2) The Check. This one I actually can agree. I hate checks. With gift cards and online bill paying, I see the end of the check coming someday. Of course, I also thought pennies would be gone by now, too. Guess we'll see about checks.
3) Newspapers. The print form of newspapers on a national level (the "big guys" like New York Times, etc) is already shifting to mobile media formats. Small town, local and regional papers, though, are not going anywhere anytime soon. Even younger readers can be found holding local papers. In my town, there is an online competitor to the print paper, but if the paper can offer more in-depth coverage on recent stories (or on stories developed over time), print media can still be a viable delivery method for the future. The article assumes that everyone has broadband internet and that we all have gobs of bandwidth to spare for content. Sorry, but just look at many of your mid-American rural communities. You will find that many folks still fight with dial-up or awful, expensive satellite access. Even in places where DSL is available, folks are limited to a max of 1.5 Mbps. Those speeds are great for a single person watching YouTube, but stick more than that on the line, and you might as well be using dial-up. Small town, local print papers aren't going away in our lifetime. As for paying - I also disagree. With the newer and more innovative advertising mechanisms being developed, customers won't have to pay to read. Besides, why pay for it when someone else will post the information for free anyway. Surely, newspaper publishers see this. If not, then here is their wake-up call.

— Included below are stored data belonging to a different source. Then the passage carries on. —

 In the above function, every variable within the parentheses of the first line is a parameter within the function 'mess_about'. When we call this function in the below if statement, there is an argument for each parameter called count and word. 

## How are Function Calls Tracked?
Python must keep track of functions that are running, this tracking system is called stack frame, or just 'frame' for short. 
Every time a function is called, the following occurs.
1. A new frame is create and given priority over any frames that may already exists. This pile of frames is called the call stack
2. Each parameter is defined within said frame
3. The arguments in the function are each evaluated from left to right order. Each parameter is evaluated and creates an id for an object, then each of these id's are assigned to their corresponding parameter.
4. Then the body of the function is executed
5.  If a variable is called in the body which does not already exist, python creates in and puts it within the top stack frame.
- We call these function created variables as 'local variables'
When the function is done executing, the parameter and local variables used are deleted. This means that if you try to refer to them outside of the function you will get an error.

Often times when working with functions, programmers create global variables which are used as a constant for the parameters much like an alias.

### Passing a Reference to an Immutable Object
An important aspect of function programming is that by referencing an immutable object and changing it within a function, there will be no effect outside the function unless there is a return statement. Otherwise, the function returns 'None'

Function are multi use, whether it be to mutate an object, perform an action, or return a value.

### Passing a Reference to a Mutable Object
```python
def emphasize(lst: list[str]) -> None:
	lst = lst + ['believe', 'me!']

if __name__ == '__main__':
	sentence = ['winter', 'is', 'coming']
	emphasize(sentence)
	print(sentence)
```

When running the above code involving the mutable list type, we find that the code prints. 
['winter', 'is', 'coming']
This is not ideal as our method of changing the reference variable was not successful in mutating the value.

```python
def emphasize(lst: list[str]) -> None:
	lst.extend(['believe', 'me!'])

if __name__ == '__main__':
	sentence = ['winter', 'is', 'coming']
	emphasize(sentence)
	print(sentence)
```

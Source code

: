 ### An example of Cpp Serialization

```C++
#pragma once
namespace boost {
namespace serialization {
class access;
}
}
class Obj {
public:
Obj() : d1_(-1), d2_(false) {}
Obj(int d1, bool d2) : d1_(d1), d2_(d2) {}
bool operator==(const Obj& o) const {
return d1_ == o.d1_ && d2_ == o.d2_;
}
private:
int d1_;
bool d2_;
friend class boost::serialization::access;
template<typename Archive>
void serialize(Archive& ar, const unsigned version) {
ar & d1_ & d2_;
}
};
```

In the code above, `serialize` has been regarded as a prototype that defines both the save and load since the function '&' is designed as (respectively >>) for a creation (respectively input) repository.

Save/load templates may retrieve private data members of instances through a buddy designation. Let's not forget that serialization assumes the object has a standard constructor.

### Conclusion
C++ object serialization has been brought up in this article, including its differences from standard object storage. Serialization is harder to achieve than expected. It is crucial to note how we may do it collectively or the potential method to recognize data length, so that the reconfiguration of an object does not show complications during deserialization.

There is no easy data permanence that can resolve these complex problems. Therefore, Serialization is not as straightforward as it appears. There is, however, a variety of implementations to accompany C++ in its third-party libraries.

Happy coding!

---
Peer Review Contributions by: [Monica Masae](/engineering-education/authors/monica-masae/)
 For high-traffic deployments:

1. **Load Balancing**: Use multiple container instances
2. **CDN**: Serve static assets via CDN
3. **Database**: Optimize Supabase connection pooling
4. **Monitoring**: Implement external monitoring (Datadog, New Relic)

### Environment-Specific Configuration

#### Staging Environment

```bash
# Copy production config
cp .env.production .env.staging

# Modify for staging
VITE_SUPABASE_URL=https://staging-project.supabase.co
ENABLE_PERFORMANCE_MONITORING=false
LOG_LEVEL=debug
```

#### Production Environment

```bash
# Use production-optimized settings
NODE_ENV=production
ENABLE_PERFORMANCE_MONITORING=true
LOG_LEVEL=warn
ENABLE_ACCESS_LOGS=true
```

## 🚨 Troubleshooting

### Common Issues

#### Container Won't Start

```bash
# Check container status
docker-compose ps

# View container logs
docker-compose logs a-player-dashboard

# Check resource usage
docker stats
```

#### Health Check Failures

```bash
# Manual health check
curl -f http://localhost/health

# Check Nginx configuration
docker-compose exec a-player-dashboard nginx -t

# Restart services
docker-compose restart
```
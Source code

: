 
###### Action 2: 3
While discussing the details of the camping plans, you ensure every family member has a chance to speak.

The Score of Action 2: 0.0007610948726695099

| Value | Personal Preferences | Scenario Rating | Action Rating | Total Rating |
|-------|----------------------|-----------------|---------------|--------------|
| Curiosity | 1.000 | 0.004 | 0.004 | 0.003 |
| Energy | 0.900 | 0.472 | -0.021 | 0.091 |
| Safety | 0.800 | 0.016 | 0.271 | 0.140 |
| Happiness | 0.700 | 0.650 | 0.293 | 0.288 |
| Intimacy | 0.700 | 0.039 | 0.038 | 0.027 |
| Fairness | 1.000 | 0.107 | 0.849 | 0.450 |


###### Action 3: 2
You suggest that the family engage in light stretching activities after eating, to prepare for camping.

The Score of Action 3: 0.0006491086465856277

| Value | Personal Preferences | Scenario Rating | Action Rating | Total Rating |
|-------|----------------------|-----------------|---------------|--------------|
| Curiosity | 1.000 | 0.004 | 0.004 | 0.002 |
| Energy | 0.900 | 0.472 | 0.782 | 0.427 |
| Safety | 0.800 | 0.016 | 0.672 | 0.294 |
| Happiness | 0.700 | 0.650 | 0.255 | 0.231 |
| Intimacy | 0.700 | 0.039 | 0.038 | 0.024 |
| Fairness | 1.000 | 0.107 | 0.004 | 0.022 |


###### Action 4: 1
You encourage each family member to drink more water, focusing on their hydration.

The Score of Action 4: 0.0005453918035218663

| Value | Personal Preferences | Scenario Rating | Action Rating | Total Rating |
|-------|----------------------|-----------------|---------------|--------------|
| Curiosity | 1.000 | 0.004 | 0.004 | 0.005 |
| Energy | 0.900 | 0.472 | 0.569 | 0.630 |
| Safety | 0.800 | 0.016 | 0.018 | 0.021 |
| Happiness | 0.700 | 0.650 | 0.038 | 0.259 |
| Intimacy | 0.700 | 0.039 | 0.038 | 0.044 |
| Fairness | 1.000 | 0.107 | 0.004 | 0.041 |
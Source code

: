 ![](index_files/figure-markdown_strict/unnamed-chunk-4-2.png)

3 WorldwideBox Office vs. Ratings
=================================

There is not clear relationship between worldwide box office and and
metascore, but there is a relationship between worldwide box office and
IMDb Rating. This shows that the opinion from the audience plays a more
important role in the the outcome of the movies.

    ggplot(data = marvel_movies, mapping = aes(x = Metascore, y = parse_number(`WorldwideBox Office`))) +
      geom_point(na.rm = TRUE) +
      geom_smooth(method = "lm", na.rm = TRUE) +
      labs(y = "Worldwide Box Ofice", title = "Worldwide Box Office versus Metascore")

4) The Book. BBZZTT. The book isn't going anywhere in OUR lifetime. I do foresee a time when printed books will become fewer and fewer in number during our lifetime, but there are still way too many people that prefer holding the physical book and pages over holding some electronic device to read. One thing the article overlooks - some people simply can't stare at computer screens all day. I do see textbooks going the electronic way, but not until the country's infrastructure can handle all the digital content the new incarnations of textbooks promise. Until then, expect printed books to remain (again, mainly in rural schools or other areas with limited to no bandwidth). As for leisure reading, I know my own children prefer to hold books in their hands. I see a time where vast volumes of books are no longer printed, but rather people will be able to choose to have a printed copy sent to them (see #1 above). Print-On-Demand will not only include self-published authors, but also will be houses where anyone can request any book be printed for a fee.
5) The land line. See any above comments regarding limited bandwidth in this country. Add to those comments the fact that cell coverage is awful in more places than have limited bandwidth! You can look at all the coverage maps you want from all the carriers you'd like. They mean nothing. Grab a phone and walk around. Visit America from coast to coast. I just spent a week in Washington DC and my coverage was spotty at best - 3G or otherwise. I live in a rural community well-known for its lack of cellular coverage. Unless the infrastructure changes in some very major ways, people will need landlines just to keep in touch with the world (whether through phones or dial-up or DSL).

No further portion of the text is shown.